0
votes

I messing around with sparse coding from scikit-learn and I want to try to classify images. I have images of size 128 x 128. From this I extract random 7x7 patches to feed to kmeans which has 100 centroids. This means I have a dictionary of 100 atoms. So given an image to classify I first extract patches from this image with extract_patches_2d, which if I am not mistaken is also called convolutional sampling. This means that I have (128-7+1)^2 patches for an image. I can encode every patch by the use of my dictionary and orthogonal matching persuit, leaving my with (128-7+1)^2*(128-7+1)^2 * 100 (sparse) features.

What would be the next step in order to transform this (14884,100) matrix to a feature vector. From what I am reading this is done with average or max pooling, but I can't quite figure out how this works given this matrix.

1

1 Answers

1
votes

Are your images natural images or do they come from some very specific setup or scientific imaging? If you want to classify natural images, I recommend you look into either feature extraction using neural networks, or handcrafted descriptors like SIFT (for example try DAISY from scikit-image).

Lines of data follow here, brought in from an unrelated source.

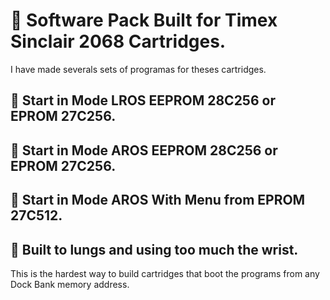 # 🔹 Software Pack Built for Timex Sinclair 2068 Cartridges.

I have made severals sets of programas for theses cartridges.

## 🔹 Start in Mode LROS EEPROM 28C256 or EPROM 27C256.

## 🔹 Start in Mode AROS EEPROM 28C256 or EPROM 27C256.

## 🔹 Start in Mode AROS With Menu from EPROM 27C512.

## 🔹 Built to lungs and using too much the wrist.
This is the hardest way to build cartridges that boot the programs from any Dock Bank memory address.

To answer your question: To do the max-pooling or average-pooling you need to decide whether you want to keep locality in the image or not. If not, you can just do the max or average over the rows you get for each image. If you want to keep locality, you can put a 3x3 or similar grid over the image, and take the average / max only of those patches that lie within a given grid cell. That would give you for example 3x3x100 features per image.